Les frites comme ambassadrices culinaires du projet Ruhr.2010 ? Plus, les frites, un produit de la région de la Ruhr ? Stop ! Les Néerlandais et les Belges ont été plus rapides. Ce n’est pas pour rien qu’il existe diverses blagues dans lesquelles les termes frites et Belgique sont étroitement liés (« Comment fait-on rentrer dix Belges dans une voiture ? » - Celui qui trouve la bonne réponse gagne la barquette de frites dont on a justement besoin pour faire rentrer les dix Belges dans la voiture). Il y a aussi beaucoup de blagues et pas mal de préjugés sur la Ruhr – que les habitants comme les personnes extérieures ont coutume d'appeler « der Pott » (Ndlr : « Pott » viendrait du mot « Pütt», « mine », référence au passé de la région minière selon la traductrice de l'article, mais l'auteur rattache aussi « Pott », « le pot », à un « melting pot » à l'allemande, car la région regroupe des habitants de 170 nations différentes ! ) – mais ceux-ci n’ont en général rien à voir avec les frites.
Frites et passages à niveau
« Tout ce qui semble vieux et bizarre, il suffit de le qualifier de culture industrielle et ça devient de fait super »
Les faits maintenant : les frites « Schranke » (« Barrière ») sont une incroyable combinaison de bâtonnets de pommes de terre généreusement frits, de mayonnaise et de ketchup. Côte à côte, la mayonnaise (blanche) et le ketchup (rouge) forment la même combinaison de couleurs que celle des barrières des passages à niveaux allemands. Et comme autrefois de nombreux biens devaient être transportés dans la région industrielle de la Ruhr, il y avait de nombreuses voies ferrées et gares et par conséquent de nombreuses barrières ferroviaires. Pour être honnête, il s’agit ici de ma propre version de l’origine des frites Schranke – une tentative de concilier spécialité culinaire et histoire de la Ruhr. Ce qui est reste vrai, c’est que le concept de « Frites Barrière » (« Pommes Schranke ») vient du « Pott ». Ailleurs, c’est le terme de frites « rouge-blanc » qui l’a emporté.
Il faut bien l’avouer, la combinaison frites-mayo-ketchup ne semble pas particulièrement spectaculaire. Mais au final, l’important n’est pas seulement ce qu’on mange, mais aussi comment et où on le déguste ! C'est là que la baraque à frites entre en scène ! Il n’est pas si facile de trouver la bonne baraque à frites Schranke, du moins pour le fin gourmet qui n’est pas du coin. Il s’agira ici de trouver sa propre « route de la culture industrielle » (« route der Industriekultur »), un concept que les habitants de la Ruhr utilisent souvent et volontiers. Un ami formulait la chose ainsi : « Tout ce qui semble vieux et bizarre, il suffit de le qualifier de culture industrielle et ça devient de fait super ».

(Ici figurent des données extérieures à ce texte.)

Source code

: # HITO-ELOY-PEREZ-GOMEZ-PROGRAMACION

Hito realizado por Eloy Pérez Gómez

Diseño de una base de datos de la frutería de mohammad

Comment trouver la bonne baraque à frites
Premier pas vers l’expérience culinaire des frites Schranke : ne pas avoir peur. Certes, dans le fast-food de la rue principale, il y a sûrement des frites Schranke, accompagnées de salade grecque et d’un muffin en dessert. Mais ce n’est pas authentique. Au lieu de cela, mieux vaut faire un petit crochet et s’aventurer dans des régions à première vue peu engageantes. Barres d’immeubles grises, espaces verts isolées (mais ils ont le mérite d’exister... si si, nous avons même l’eau courante !) : ambiance de ghetto. C'est ici que la probabilité de trouver une bonne baraque à frites est la plus élevée. En marge des grandes avenues principales, la Ruhr est en effet encore la Ruhr, et les frites Schranke sont restées les frites Schranke.
Une « vraie » baraque à frites se caractérise ainsi :
1) Elle n’est généralement pas belle. Gris béton, bonjour !
2) Elle n’est meublée que du strict nécessaire. Pas de chaises rouges rembourrées à l’américaine, rien. Au lieu de quoi on y trouve : des chaises de jardin en plastique (aucune chaise n’y est d’ailleurs semblable à une autre). Il est fréquent de n’y trouver aucune chaise, juste une table haute directement plaquée contre la baraque.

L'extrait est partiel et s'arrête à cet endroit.